YOUR INSTRUCTIONS - What you return should be every line below, word for word, and none of the images.
===== EXERCISE DATA =====
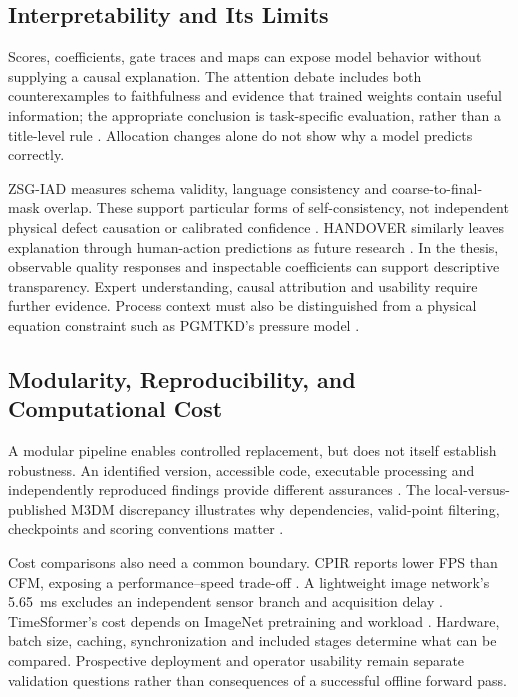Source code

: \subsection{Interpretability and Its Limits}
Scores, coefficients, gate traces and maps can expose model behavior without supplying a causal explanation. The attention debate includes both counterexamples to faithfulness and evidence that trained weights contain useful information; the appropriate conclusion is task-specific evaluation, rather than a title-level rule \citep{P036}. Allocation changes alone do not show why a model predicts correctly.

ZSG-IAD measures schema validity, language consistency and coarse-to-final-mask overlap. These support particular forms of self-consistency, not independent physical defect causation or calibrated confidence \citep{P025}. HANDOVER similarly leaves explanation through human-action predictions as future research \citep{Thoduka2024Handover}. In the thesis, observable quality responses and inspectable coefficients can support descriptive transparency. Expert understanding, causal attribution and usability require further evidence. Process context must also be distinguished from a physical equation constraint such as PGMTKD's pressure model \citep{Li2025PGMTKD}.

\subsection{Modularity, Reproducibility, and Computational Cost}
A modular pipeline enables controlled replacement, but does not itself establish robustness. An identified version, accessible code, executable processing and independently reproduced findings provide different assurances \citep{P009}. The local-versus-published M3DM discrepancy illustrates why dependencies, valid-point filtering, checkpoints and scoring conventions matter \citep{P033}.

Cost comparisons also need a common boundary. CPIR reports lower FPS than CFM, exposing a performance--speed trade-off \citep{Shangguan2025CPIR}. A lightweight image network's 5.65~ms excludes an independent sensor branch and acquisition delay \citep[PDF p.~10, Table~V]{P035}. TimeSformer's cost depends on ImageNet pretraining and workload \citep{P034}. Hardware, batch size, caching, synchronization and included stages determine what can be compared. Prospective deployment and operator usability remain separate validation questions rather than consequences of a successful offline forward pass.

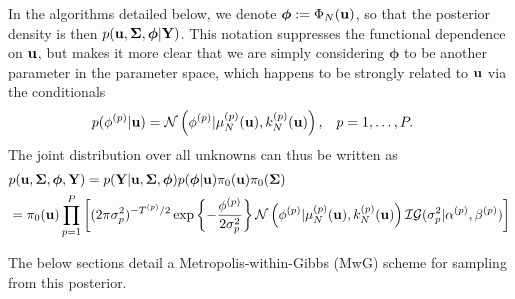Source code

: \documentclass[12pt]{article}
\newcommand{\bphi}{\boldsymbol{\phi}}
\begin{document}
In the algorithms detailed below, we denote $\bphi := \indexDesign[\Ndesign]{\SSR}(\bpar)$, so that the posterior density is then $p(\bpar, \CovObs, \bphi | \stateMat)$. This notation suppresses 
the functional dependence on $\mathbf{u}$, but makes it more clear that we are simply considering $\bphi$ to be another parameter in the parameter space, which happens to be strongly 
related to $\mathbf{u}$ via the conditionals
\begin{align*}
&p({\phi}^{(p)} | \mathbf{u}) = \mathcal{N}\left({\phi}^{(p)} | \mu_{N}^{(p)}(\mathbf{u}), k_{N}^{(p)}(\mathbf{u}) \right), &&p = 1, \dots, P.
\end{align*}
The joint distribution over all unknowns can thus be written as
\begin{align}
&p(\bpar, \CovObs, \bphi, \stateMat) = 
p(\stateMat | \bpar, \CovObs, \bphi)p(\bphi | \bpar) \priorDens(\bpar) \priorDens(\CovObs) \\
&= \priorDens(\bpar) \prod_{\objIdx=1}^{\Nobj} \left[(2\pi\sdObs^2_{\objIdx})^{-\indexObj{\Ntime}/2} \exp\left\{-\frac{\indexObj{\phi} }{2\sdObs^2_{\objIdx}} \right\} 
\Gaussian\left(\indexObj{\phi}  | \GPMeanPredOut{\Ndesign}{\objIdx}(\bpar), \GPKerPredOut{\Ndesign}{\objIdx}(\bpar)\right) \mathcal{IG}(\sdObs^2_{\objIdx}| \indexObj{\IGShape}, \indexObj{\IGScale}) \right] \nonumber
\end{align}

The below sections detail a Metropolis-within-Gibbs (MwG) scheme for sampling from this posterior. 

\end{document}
=====
SOLUTION TO THIS PROBLEM -
Source code

: \subsection{Interpretability and Its Limits}
Scores, coefficients, gate traces and maps can expose model behavior without supplying a causal explanation. The attention debate includes both counterexamples to faithfulness and evidence that trained weights contain useful information; the appropriate conclusion is task-specific evaluation, rather than a title-level rule \citep{P036}. Allocation changes alone do not show why a model predicts correctly.

ZSG-IAD measures schema validity, language consistency and coarse-to-final-mask overlap. These support particular forms of self-consistency, not independent physical defect causation or calibrated confidence \citep{P025}. HANDOVER similarly leaves explanation through human-action predictions as future research \citep{Thoduka2024Handover}. In the thesis, observable quality responses and inspectable coefficients can support descriptive transparency. Expert understanding, causal attribution and usability require further evidence. Process context must also be distinguished from a physical equation constraint such as PGMTKD's pressure model \citep{Li2025PGMTKD}.

\subsection{Modularity, Reproducibility, and Computational Cost}
A modular pipeline enables controlled replacement, but does not itself establish robustness. An identified version, accessible code, executable processing and independently reproduced findings provide different assurances \citep{P009}. The local-versus-published M3DM discrepancy illustrates why dependencies, valid-point filtering, checkpoints and scoring conventions matter \citep{P033}.

Cost comparisons also need a common boundary. CPIR reports lower FPS than CFM, exposing a performance--speed trade-off \citep{Shangguan2025CPIR}. A lightweight image network's 5.65~ms excludes an independent sensor branch and acquisition delay \citep[PDF p.~10, Table~V]{P035}. TimeSformer's cost depends on ImageNet pretraining and workload \citep{P034}. Hardware, batch size, caching, synchronization and included stages determine what can be compared. Prospective deployment and operator usability remain separate validation questions rather than consequences of a successful offline forward pass.

Source code

: \documentclass[12pt]{article}
\newcommand{\bphi}{\boldsymbol{\phi}}
\begin{document}
In the algorithms detailed below, we denote $\bphi := \indexDesign[\Ndesign]{\SSR}(\bpar)$, so that the posterior density is then $p(\bpar, \CovObs, \bphi | \stateMat)$. This notation suppresses 
the functional dependence on $\mathbf{u}$, but makes it more clear that we are simply considering $\bphi$ to be another parameter in the parameter space, which happens to be strongly 
related to $\mathbf{u}$ via the conditionals
\begin{align*}
&p({\phi}^{(p)} | \mathbf{u}) = \mathcal{N}\left({\phi}^{(p)} | \mu_{N}^{(p)}(\mathbf{u}), k_{N}^{(p)}(\mathbf{u}) \right), &&p = 1, \dots, P.
\end{align*}
The joint distribution over all unknowns can thus be written as
\begin{align}
&p(\bpar, \CovObs, \bphi, \stateMat) = 
p(\stateMat | \bpar, \CovObs, \bphi)p(\bphi | \bpar) \priorDens(\bpar) \priorDens(\CovObs) \\
&= \priorDens(\bpar) \prod_{\objIdx=1}^{\Nobj} \left[(2\pi\sdObs^2_{\objIdx})^{-\indexObj{\Ntime}/2} \exp\left\{-\frac{\indexObj{\phi} }{2\sdObs^2_{\objIdx}} \right\} 
\Gaussian\left(\indexObj{\phi}  | \GPMeanPredOut{\Ndesign}{\objIdx}(\bpar), \GPKerPredOut{\Ndesign}{\objIdx}(\bpar)\right) \mathcal{IG}(\sdObs^2_{\objIdx}| \indexObj{\IGShape}, \indexObj{\IGScale}) \right] \nonumber
\end{align}

The below sections detail a Metropolis-within-Gibbs (MwG) scheme for sampling from this posterior. 

\end{document}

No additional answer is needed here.